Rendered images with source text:

══════════

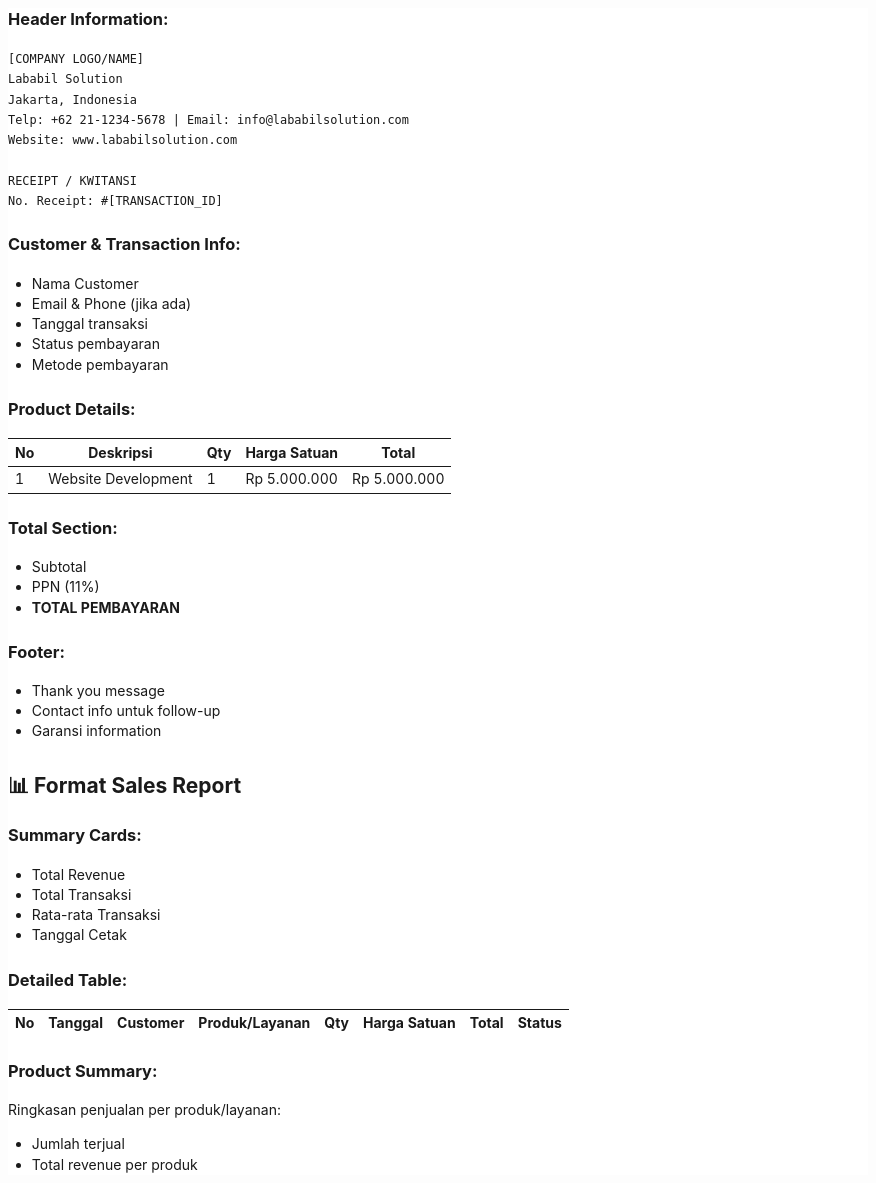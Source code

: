 ### Header Information:
```
[COMPANY LOGO/NAME]
Lababil Solution
Jakarta, Indonesia
Telp: +62 21-1234-5678 | Email: info@lababilsolution.com
Website: www.lababilsolution.com

RECEIPT / KWITANSI
No. Receipt: #[TRANSACTION_ID]
```

### Customer & Transaction Info:
- Nama Customer
- Email & Phone (jika ada)  
- Tanggal transaksi
- Status pembayaran
- Metode pembayaran

### Product Details:
| No | Deskripsi | Qty | Harga Satuan | Total |
|----|-----------|-----|--------------|-------|
| 1  | Website Development | 1 | Rp 5.000.000 | Rp 5.000.000 |

### Total Section:
- Subtotal
- PPN (11%)
- **TOTAL PEMBAYARAN**

### Footer:
- Thank you message
- Contact info untuk follow-up
- Garansi information

## 📊 Format Sales Report

### Summary Cards:
- Total Revenue
- Total Transaksi  
- Rata-rata Transaksi
- Tanggal Cetak

### Detailed Table:
| No | Tanggal | Customer | Produk/Layanan | Qty | Harga Satuan | Total | Status |
|----|---------|----------|----------------|-----|--------------|-------|--------|

### Product Summary:
Ringkasan penjualan per produk/layanan:
- Jumlah terjual
- Total revenue per produk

══════════

With the string "Tanggal" as the key, filter the data above and show the lines that match.

TASK OUTPUT —
- Tanggal transaksi
- Tanggal Cetak
| No | Tanggal | Customer | Produk/Layanan | Qty | Harga Satuan | Total | Status |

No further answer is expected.